That was never the point. I believe the point was how do we make it easier
to not have this situation happen again. I don't want eventfs to be the
standard way of doing things. I'm looking at this as more of a post-mortem
session than "let's do it this way" one.

-- Steve

> 
> * Yes, debugfs could or should be ported as well but it's almost
>   irrelevant for debugfs. It's a debugging filesystem. If you enable it
>   on a production workload then you have bigger problems to worry about
>   than wasted memory. So I don't consider that urgent. But tracefs is
>   causing us headaches right now and I'm weary of cementing a
>   hand-rolled implementation.
> 
> So really, please let's move this to kernfs, fix any things that aren't
> supported in kernfs (I haven't seen any) and get rid of all the custom
> functionality. Part of the work is moving tracefs to the new mount api
> (which should've been done anyway).
> 
> The fs/tracefs/ part already compiles. The rest I haven't finished
> converting. All the file_operations need to be moved to kernfs_ops which
> shouldn't be too difficult.
James Bottomley Jan. 31, 2024, 2:59 p.m. UTC | #2
On Wed, 2024-01-31 at 14:36 +0100, Christian Brauner wrote:
> * If we have a session about this at LSFMM and I want to see a POC of
>   tracefs and eventfs built on top of kernfs. I'm tired of talking
> about
>   a private implementation of functionality that already exists.
>   Otherwise, this is just wasting everyone's time and eventfs as it
> is
>   will not become common infrastructure.

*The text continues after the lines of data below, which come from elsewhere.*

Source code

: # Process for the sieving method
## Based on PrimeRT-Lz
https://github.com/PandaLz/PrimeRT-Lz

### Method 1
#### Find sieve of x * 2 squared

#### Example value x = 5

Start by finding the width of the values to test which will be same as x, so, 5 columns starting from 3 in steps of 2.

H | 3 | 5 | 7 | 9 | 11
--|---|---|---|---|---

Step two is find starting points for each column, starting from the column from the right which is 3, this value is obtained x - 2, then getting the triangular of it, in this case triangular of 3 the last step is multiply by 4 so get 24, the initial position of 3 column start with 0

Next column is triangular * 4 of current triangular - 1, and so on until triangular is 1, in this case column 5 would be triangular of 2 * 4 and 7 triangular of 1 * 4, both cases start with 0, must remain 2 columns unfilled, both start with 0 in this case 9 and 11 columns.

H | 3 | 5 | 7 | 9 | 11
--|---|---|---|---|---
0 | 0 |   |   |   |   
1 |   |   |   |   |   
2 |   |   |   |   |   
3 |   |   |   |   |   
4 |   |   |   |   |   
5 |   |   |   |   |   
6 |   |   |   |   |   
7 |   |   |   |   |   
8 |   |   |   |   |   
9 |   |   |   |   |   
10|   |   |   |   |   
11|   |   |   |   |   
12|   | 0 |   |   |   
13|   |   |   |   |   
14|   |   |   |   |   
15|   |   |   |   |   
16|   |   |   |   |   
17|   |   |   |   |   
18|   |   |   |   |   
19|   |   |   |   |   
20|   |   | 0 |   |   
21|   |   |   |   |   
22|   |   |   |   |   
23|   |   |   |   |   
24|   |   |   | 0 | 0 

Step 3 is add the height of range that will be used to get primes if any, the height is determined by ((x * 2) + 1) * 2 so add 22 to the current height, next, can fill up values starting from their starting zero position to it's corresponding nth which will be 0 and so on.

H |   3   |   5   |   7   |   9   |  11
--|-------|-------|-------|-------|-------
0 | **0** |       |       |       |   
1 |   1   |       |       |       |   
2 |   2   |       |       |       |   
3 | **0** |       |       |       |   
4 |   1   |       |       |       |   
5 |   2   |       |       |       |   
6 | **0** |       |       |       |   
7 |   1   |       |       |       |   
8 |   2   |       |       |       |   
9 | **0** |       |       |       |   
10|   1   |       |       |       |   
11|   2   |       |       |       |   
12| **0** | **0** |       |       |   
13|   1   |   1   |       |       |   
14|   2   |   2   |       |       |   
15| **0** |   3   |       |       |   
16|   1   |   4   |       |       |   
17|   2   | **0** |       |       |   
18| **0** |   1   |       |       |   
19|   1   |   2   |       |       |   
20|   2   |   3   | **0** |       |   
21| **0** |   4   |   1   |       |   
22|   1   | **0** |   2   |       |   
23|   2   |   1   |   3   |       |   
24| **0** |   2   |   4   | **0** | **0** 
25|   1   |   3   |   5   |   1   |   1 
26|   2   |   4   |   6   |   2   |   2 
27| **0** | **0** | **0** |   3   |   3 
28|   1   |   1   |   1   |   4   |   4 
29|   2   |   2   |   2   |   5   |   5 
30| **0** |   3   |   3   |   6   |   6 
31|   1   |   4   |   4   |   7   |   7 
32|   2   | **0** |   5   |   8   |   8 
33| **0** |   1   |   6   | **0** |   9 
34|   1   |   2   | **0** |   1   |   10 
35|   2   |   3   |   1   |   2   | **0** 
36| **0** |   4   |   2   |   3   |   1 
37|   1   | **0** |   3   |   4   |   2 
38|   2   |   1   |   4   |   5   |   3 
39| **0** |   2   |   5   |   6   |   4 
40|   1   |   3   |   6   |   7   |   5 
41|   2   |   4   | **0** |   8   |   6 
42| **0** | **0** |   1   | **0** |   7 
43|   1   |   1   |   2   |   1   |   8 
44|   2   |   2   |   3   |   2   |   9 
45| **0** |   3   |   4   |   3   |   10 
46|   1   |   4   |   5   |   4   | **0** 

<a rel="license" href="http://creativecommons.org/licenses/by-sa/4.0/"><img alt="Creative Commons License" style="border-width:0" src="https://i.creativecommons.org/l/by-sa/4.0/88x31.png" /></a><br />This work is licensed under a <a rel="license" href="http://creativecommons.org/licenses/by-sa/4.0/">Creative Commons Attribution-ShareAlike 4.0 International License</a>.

Note: I asked for this to be updated to be a "how do we prevent this
happening again" type session.  I believe you took this as "the VFS is
insufficiently documented" but that wasn't my intent.  There's clearly
something missing that should give people looking to do filesystems
like this a clear direction on how to start, where to look and what vfs
properties are required, which properties break some tools if not
implemented (which may or may not be important to the use case) and
which are nice to have.  When I did shiftfs, my biggest problem was
actually getting configfs to work for it due to being unable to operate
without a superblock, so learning all the VFS intricacies came in
second to that.  I did think at the time I should do a talk more
focussed on what I learned about the basics of the VFS for psuedo
filesystems, but that got lost in the need to push shiftfs itself. 
After that most of my subsequent talks were about extending configfs
because that was the area I had the most problems ...

James
Steven Rostedt Jan. 31, 2024, 3:28 p.m. UTC | #3
On Wed, 31 Jan 2024 09:41:17 -0500
Steven Rostedt <rostedt@goodmis.org> wrote:

> > So I went and started a draft for porting all of tracefs to kernfs in
> > the hopes that someone picks this up and finishes the work. I've gotten
> > the core of it done and it's pretty easy to do logical copy-pasta to
> > port this to eventfs as well.  
> 
> tracefs yes, but I'm not so sure about eventfs.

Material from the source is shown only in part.